Desfile da escola de samba Estação Primeira de Mangueira no Rio de Janeiro no Carnaval 2019. Foto – Alexandre Brum/ Agência Enquadrar

“O nosso marco zero foi de violência, de escravidão dos povos africanos, de genocídio dos povos indígenas, de devastação sistemática de todos os biomas do nosso território desde o início e até hoje. Não se deve esquecer um passado de atrocidades, de injustiças, em nome de uma tentativa de revisão ou pior, de revisionismo, sob a pena de cairmos no esquecimento e na repetição daquilo que já passamos. Dizia a famosa frase do movimento Tortura Nunca Mais, alusivo aos crimes perpetrados pelo estado brasileiro durante a ditadura militar-civil, ‘para que não se esqueça para que nunca mais aconteça'”, diz o doutor.

Mas Romulo entende que há uma lacuna a ser preenchida por estudos acerca destas populações silenciadas por anos e anos que podem dar uma ideia muito distinta da que se tem sobre a própria trajetória do Brasil.

Para ele, mais do que criar um novo marco fundador, um novo início, seria preciso voltar-se ao caminho percorrido após a “fundação”; entender os seus apagamentos, reviver testemunhos que foram soterrados sobre fatos dos quais já se sabe e só assim, quem sabe, fazer uma historiografia que não sirva mais a uma elite colonial ou colonialista, mas às pessoas comuns.

“Em tempo, é preciso destacar a ‘ação de formigueiro’, dos indivíduos que teimosamente reivindicam essas memórias, que falam sobre as trajetórias de seus antepassados, muitos sem nome, quem dirá sobrenome. São professores, estudantes, artistas, agitadores culturais. Pessoalmente, busco este movimento diário em meu fazer tanto docente, quanto artístico”, explica Rômulo.
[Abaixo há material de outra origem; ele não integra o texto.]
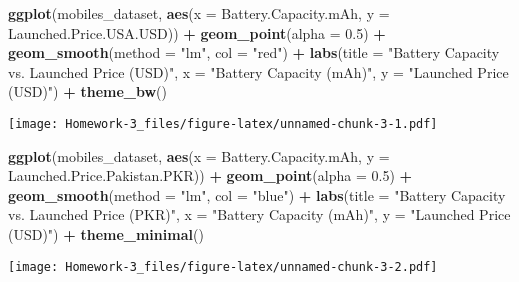 \documentclass[
]{article}
\newenvironment{Shaded}{\begin{snugshade}}{\end{snugshade}}
\newcommand{\AttributeTok}[1]{\textcolor[rgb]{0.13,0.29,0.53}{#1}}
\newcommand{\FloatTok}[1]{\textcolor[rgb]{0.00,0.00,0.81}{#1}}
\newcommand{\FunctionTok}[1]{\textcolor[rgb]{0.13,0.29,0.53}{\textbf{#1}}}
\newcommand{\NormalTok}[1]{#1}
\newcommand{\SpecialCharTok}[1]{\textcolor[rgb]{0.81,0.36,0.00}{\textbf{#1}}}
\newcommand{\StringTok}[1]{\textcolor[rgb]{0.31,0.60,0.02}{#1}}
\begin{document}
\begin{Shaded}
\begin{Highlighting}[]
\FunctionTok{ggplot}\NormalTok{(mobiles\_dataset, }\FunctionTok{aes}\NormalTok{(}\AttributeTok{x =}\NormalTok{ Battery.Capacity.mAh, }\AttributeTok{y =}\NormalTok{ Launched.Price.USA.USD)) }\SpecialCharTok{+}
  \FunctionTok{geom\_point}\NormalTok{(}\AttributeTok{alpha =} \FloatTok{0.5}\NormalTok{) }\SpecialCharTok{+}
  \FunctionTok{geom\_smooth}\NormalTok{(}\AttributeTok{method =} \StringTok{"lm"}\NormalTok{, }\AttributeTok{col =} \StringTok{"red"}\NormalTok{) }\SpecialCharTok{+}
  \FunctionTok{labs}\NormalTok{(}\AttributeTok{title =} \StringTok{"Battery Capacity vs. Launched Price (USD)"}\NormalTok{,}
       \AttributeTok{x =} \StringTok{"Battery Capacity (mAh)"}\NormalTok{,}
       \AttributeTok{y =} \StringTok{"Launched Price (USD)"}\NormalTok{) }\SpecialCharTok{+}
  \FunctionTok{theme\_bw}\NormalTok{()}
\end{Highlighting}
\end{Shaded}

\texttt{[image: Homework-3\_files/figure-latex/unnamed-chunk-3-1.pdf]}

\begin{Shaded}
\begin{Highlighting}[]
\FunctionTok{ggplot}\NormalTok{(mobiles\_dataset, }\FunctionTok{aes}\NormalTok{(}\AttributeTok{x =}\NormalTok{ Battery.Capacity.mAh, }\AttributeTok{y =}\NormalTok{ Launched.Price.Pakistan.PKR)) }\SpecialCharTok{+}
  \FunctionTok{geom\_point}\NormalTok{(}\AttributeTok{alpha =} \FloatTok{0.5}\NormalTok{) }\SpecialCharTok{+}
  \FunctionTok{geom\_smooth}\NormalTok{(}\AttributeTok{method =} \StringTok{"lm"}\NormalTok{, }\AttributeTok{col =} \StringTok{"blue"}\NormalTok{) }\SpecialCharTok{+}
  \FunctionTok{labs}\NormalTok{(}\AttributeTok{title =} \StringTok{"Battery Capacity vs. Launched Price (PKR)"}\NormalTok{,}
       \AttributeTok{x =} \StringTok{"Battery Capacity (mAh)"}\NormalTok{,}
       \AttributeTok{y =} \StringTok{"Launched Price (USD)"}\NormalTok{) }\SpecialCharTok{+}
  \FunctionTok{theme\_minimal}\NormalTok{()}
\end{Highlighting}
\end{Shaded}

\texttt{[image: Homework-3\_files/figure-latex/unnamed-chunk-3-2.pdf]}
\end{document}
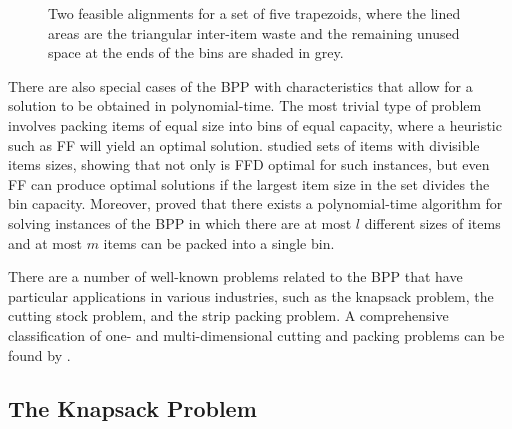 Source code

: \documentclass[a4paper,11pt]{article}
\begin{document}
\begin{figure}[h!]	
	\centering
	
	\caption{Two feasible alignments for a set of five trapezoids, where the lined areas are the triangular inter-item waste and the remaining unused space at the ends of the bins are shaded in grey.}	
	\label{fig:tpp}
\end{figure}

\noindent There are also special cases of the BPP with characteristics that allow for a solution to be obtained in polynomial-time. The most trivial type of problem involves packing items of equal size into bins of equal capacity, where a heuristic such as FF will yield an optimal solution. \citet{coffman1987} studied sets of items with divisible items sizes, showing that not only is FFD optimal for such instances, but even FF can produce optimal solutions if the largest item size in the set divides the bin capacity. Moreover, \citet{fernandez1981} proved that there exists a polynomial-time algorithm for solving instances of the BPP in which there are at most $l$ different sizes of items and at most $m$ items can be packed into a single bin.

There are a number of well-known problems related to the BPP that have particular applications in various industries, such as the knapsack problem, the cutting stock problem, and the strip packing problem. A comprehensive classification of one- and multi-dimensional cutting and packing problems can be found by \citet{wascher2007}.


\subsection{The Knapsack Problem}
\label{sub:knapsack}
\end{document}
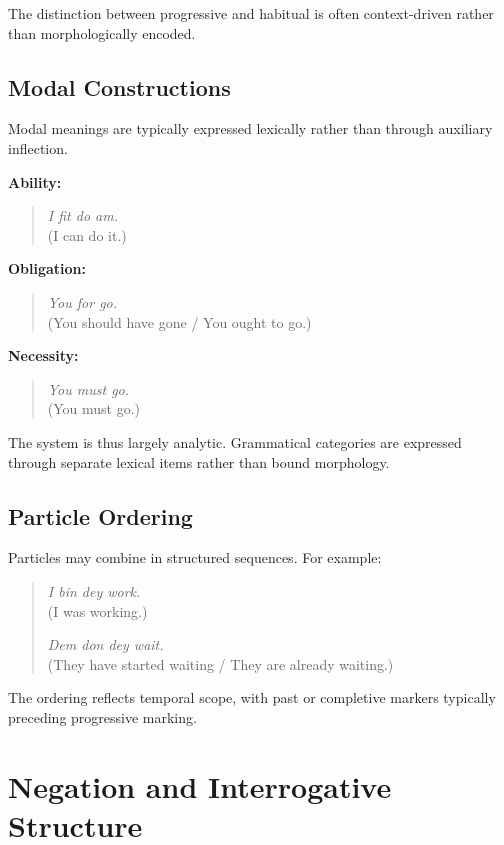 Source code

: \documentclass[12pt]{article}
\begin{document}
The distinction between progressive and habitual is often context-driven rather than morphologically encoded.

\subsection{Modal Constructions}

Modal meanings are typically expressed lexically rather than through auxiliary inflection.

\textbf{Ability:}

\begin{quote}
\textit{I fit do am.} \\
(I can do it.)
\end{quote}

\textbf{Obligation:}

\begin{quote}
\textit{You for go.} \\
(You should have gone / You ought to go.)
\end{quote}

\textbf{Necessity:}

\begin{quote}
\textit{You must go.} \\
(You must go.)
\end{quote}

The system is thus largely analytic. Grammatical categories are expressed through separate lexical items rather than bound morphology.

\subsection{Particle Ordering}

Particles may combine in structured sequences. For example:

\begin{quote}
\textit{I bin dey work.} \\
(I was working.)

\textit{Dem don dey wait.} \\
(They have started waiting / They are already waiting.)
\end{quote}

The ordering reflects temporal scope, with past or completive markers typically preceding progressive marking.

\section{Negation and Interrogative Structure}
\end{document}
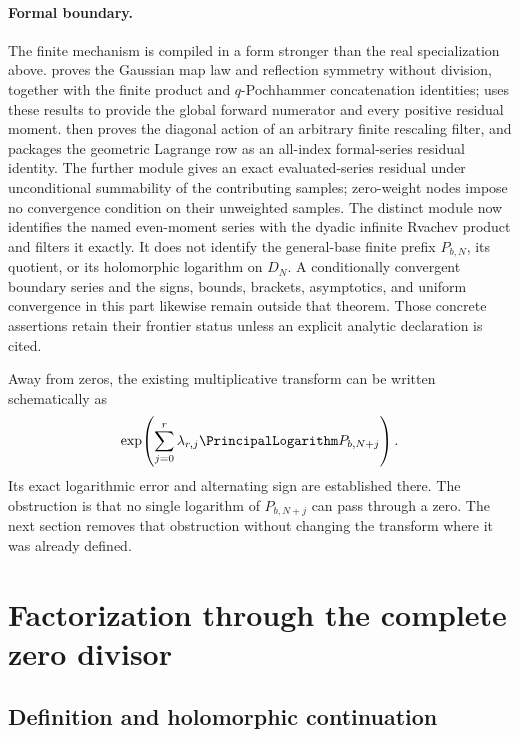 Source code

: \documentclass[11pt]{article}
\numberwithin{equation}{section}
\theoremstyle{definition}
\theoremstyle{remark}
\begin{document}
\paragraph{Formal boundary.}
The finite mechanism is compiled in a form stronger than the real
specialization above.   proves the Gaussian
map law and reflection symmetry without division, together with the finite
product and \(q\)-Pochhammer concatenation identities;
 uses these results to provide the
global forward numerator and every positive residual moment.
 then proves the diagonal action of an
arbitrary finite rescaling filter, and
 packages the geometric Lagrange row
as an all-index formal-series residual identity.  The further module
 gives an exact evaluated-series residual under
unconditional summability of the contributing samples; zero-weight nodes impose
no convergence condition on their unweighted samples.  The distinct module
 now identifies the named even-moment series
with the dyadic infinite Rvachev product and filters it exactly.  It does not
identify the general-base finite prefix \(P_{b,N}\), its quotient, or its
holomorphic logarithm on \(D_N\).  A conditionally convergent boundary series
and the signs, bounds, brackets, asymptotics, and uniform convergence in this
part likewise remain outside that theorem.  Those concrete assertions retain
their frontier status unless an explicit analytic declaration is cited.

Away from zeros, the existing multiplicative transform can be written schematically as
\[
 \exp\!\left(\sum_{j=0}^{r}\lambda_{r,j}\PrincipalLogarithm P_{b,N+j}\right).
\]
Its exact logarithmic error and alternating sign are established there.  The obstruction is
that no single logarithm of $P_{b,N+j}$ can pass through a zero.  The next section removes
that obstruction without changing the transform where it was already defined.

\section{Factorization through the complete zero divisor}\label{p3:sec:factorized}

\subsection{Definition and holomorphic continuation}
\end{document}
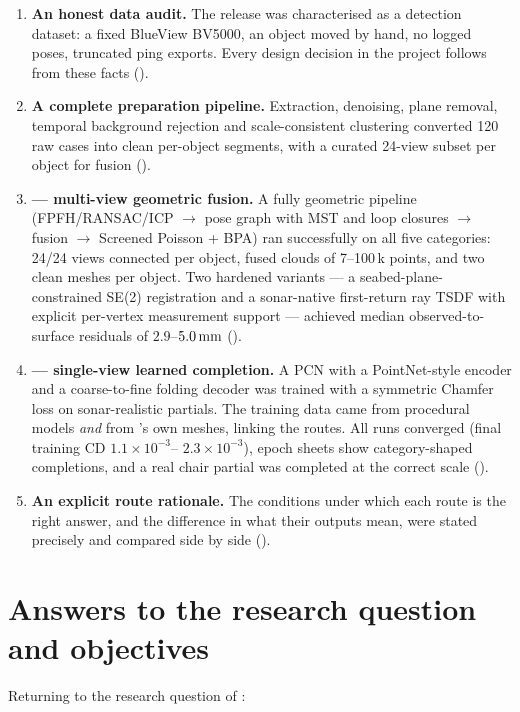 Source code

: \begin{enumerate}
  \item \textbf{An honest data audit.} The \suop{} release was characterised
  as a detection dataset: a fixed BlueView BV5000, an object moved by hand,
  no logged poses, truncated ping exports. Every design decision in the
  project follows from these facts ().
  \item \textbf{A complete preparation pipeline.} Extraction, denoising,
  plane removal, temporal background rejection and scale-consistent clustering
  converted 120 raw cases into clean per-object segments, with a curated
  24-view subset per object for fusion ().
  \item \textbf{\routeA{} --- multi-view geometric fusion.} A fully geometric
  pipeline (FPFH/RANSAC/ICP $\to$ pose graph with MST and loop closures $\to$
  fusion $\to$ Screened Poisson + BPA) ran successfully on all five
  categories: 24/24 views connected per object, fused clouds of 7--100\,k
  points, and two clean meshes per object. Two hardened variants --- a
  seabed-plane-constrained SE(2) registration and a sonar-native first-return
  ray TSDF with explicit per-vertex measurement support --- achieved median
  observed-to-surface residuals of $2.9$--$5.0\mm$ ().
  \item \textbf{\routeB{} --- single-view learned completion.} A PCN with a
  PointNet-style encoder and a coarse-to-fine folding decoder was trained with
  a symmetric Chamfer loss on sonar-realistic partials. The training data came
  from procedural models \emph{and} from \routeA{}'s own meshes, linking the
  routes. All runs converged (final training CD $1.1\times10^{-3}$--
  $2.3\times10^{-3}$), epoch sheets show category-shaped completions, and a
  real chair partial was completed at the correct scale
  ().
  \item \textbf{An explicit route rationale.} The conditions under which each
  route is the right answer, and the difference in what their outputs mean,
  were stated precisely and compared side by side ().
\end{enumerate}

\section{Answers to the research question and objectives}
\label{sec:conc_objectives}

Returning to the research question of :

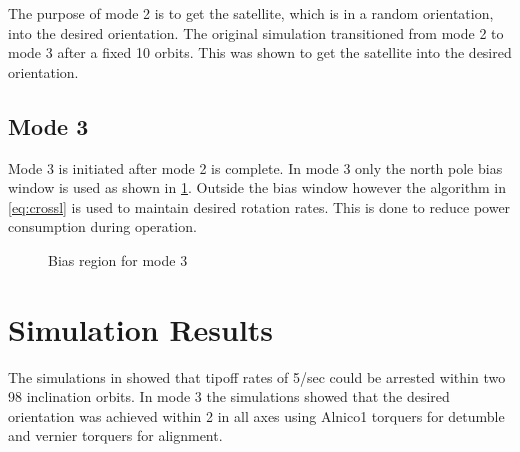 The purpose of mode 2 is to get the satellite, which is in a random orientation, into the desired orientation. The original simulation transitioned from mode 2 to mode 3 after a fixed 10 orbits. This was shown to get the satellite into the desired orientation.

\subsection{Mode 3}

Mode 3 is initiated after mode 2 is complete. In mode 3 only the north pole bias window is used as shown in \cref{fig:m3b}. Outside the bias window however the algorithm in \cref{eq:crossl} is used to maintain desired rotation rates. This is done to reduce power consumption during operation.

\begin{figure}[htb!]
    \centering
    
    \caption{Bias region for mode 3}
    \label{fig:m3b}
\end{figure}

\section{Simulation Results}

The simulations in \cite{Mentch11} showed that tipoff rates of 5\textdegree/sec could be arrested within two 98\textdegree{} inclination orbits. In mode 3 the simulations showed that the desired orientation was achieved within 2\textdegree{} in all axes using Alnico1 torquers for detumble and vernier torquers for alignment.


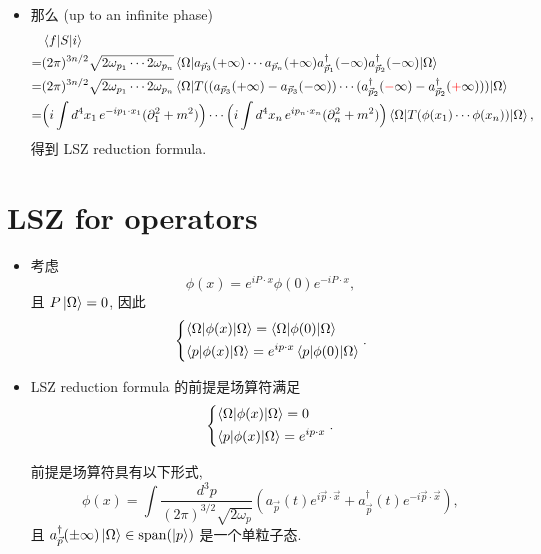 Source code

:\begin{itemize}
	\item 那么 (up to an infinite phase)
	\begin{align}
		& \braket{f | S | i} \notag \\
		=& (2 \pi)^{3 n / 2} \sqrt{2 \omega_{p_1} \cdots 2 \omega_{p_n}} \braket{\Omega | a_{\vec{p}_3}(+ \infty) \cdots a_{\vec{p}_n}(+ \infty) a^\dag_{\vec{p}_1}(- \infty) a^\dag_{\vec{p}_2}(- \infty) | \Omega} \notag \\
		=& (2 \pi)^{3 n / 2} \sqrt{2 \omega_{p_1} \cdots 2 \omega_{p_n}} \braket{\Omega | T ((a_{\vec{p}_3}(+ \infty) - a_{\vec{p}_3}(- \infty)) \cdots (a^\dag_{\vec{p}_2}(\mathcolor{red}{-} \infty) - a^\dag_{\vec{p}_2}(\mathcolor{red}{+} \infty))) | \Omega} \notag \\
		=& \Big( i \int d^4 x_1 \, e^{- i p_1 \cdot x_1} (\partial_1^2 + m^2) \Big) \cdots \Big( i \int d^4 x_n \, e^{i p_n \cdot x_n} (\partial_n^2 + m^2) \Big) \braket{\Omega | T(\phi(x_1) \cdots \phi(x_n)) | \Omega},
	\end{align}
	得到 LSZ reduction formula.
\end{itemize}

\section{LSZ for operators}
\begin{itemize}
	\item 考虑
	\begin{equation}
		\phi(x) = e^{i P \cdot x} \phi(0) e^{- i P \cdot x},
	\end{equation}
	且 $P \ket{\Omega} = 0$, 因此
	\begin{equation}
		\begin{dcases}
			\braket{\Omega | \phi(x) | \Omega} = \braket{\Omega | \phi(0) | \Omega} \\
			\braket{p | \phi(x) | \Omega} = e^{i p \cdot x} \braket{p | \phi(0) | \Omega}
		\end{dcases}.
	\end{equation}
	
	\item LSZ reduction formula 的前提是场算符满足
	\begin{equation}
		\begin{dcases}
			\braket{\Omega | \phi(x) | \Omega} = 0 \\
			\braket{p | \phi(x) | \Omega} = e^{i p \cdot x}
		\end{dcases}.
	\end{equation}
	
	\begin{tcolorbox}[title=remark:]
		前提是场算符具有以下形式,
		\begin{equation}
			\phi(x) = \int \frac{d^3 p}{(2 \pi)^{3 / 2} \sqrt{2 \omega_p}} (a_{\vec{p}}(t) e^{i \vec{p} \cdot \vec{x}} + a^\dag_{\vec{p}}(t) e^{- i \vec{p} \cdot \vec{x}}),
		\end{equation}
		且 $a^\dag_{\vec{p}}(\pm \infty) \ket{\Omega} \in \mathrm{span}(\ket{p})$ 是一个单粒子态.
	\end{tcolorbox}
\end{itemize}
Seja convidando os alunos a conhecerem as trajetórias dos abolicionistas negros antes da princesa Isabel, ou construindo meus próprios monumentos na série escultórica que batizei de Sentinelas das Memórias Esquecidas, que conformam uma série das minhas próprias efígies quanto sujeito negro, periférico, nordestino, latino, entre outras possíveis identidades que atravessem a mim e às pessoas de origem não-hegemônica”, acrescenta à sua explicação.

Professor de história e filosofia formado pela Universidade do Estado do Rio de Janeiro (Uerj), Jonathan Raymundo acredita que os brasileiros precisam de um novo marco para refundar o país.

“Esse é o nosso dever histórico se quisemos ser uma nação autônoma de fato. Não há como progredirmos sem considerar a totalidade da sociedade brasileira. Não considerar no censo,somente, mas se apropriar dos modelos civilizatórios da diáspora africana e dos povos indígenas na construção de soluções para os desafios que temos hoje no mundo. Esses modos de vida, de estar, de pensar e sentir precisam compor o ordenamento social brasileiro”, diz Jonathan.

Lívia Teodoro, formada pela Universidade Federal de Minas Gerais (UFMG), a historiadora entende que o Brasil precisa de um novo marco fundatório que considere as demandas das minorias historicamente negligenciadas.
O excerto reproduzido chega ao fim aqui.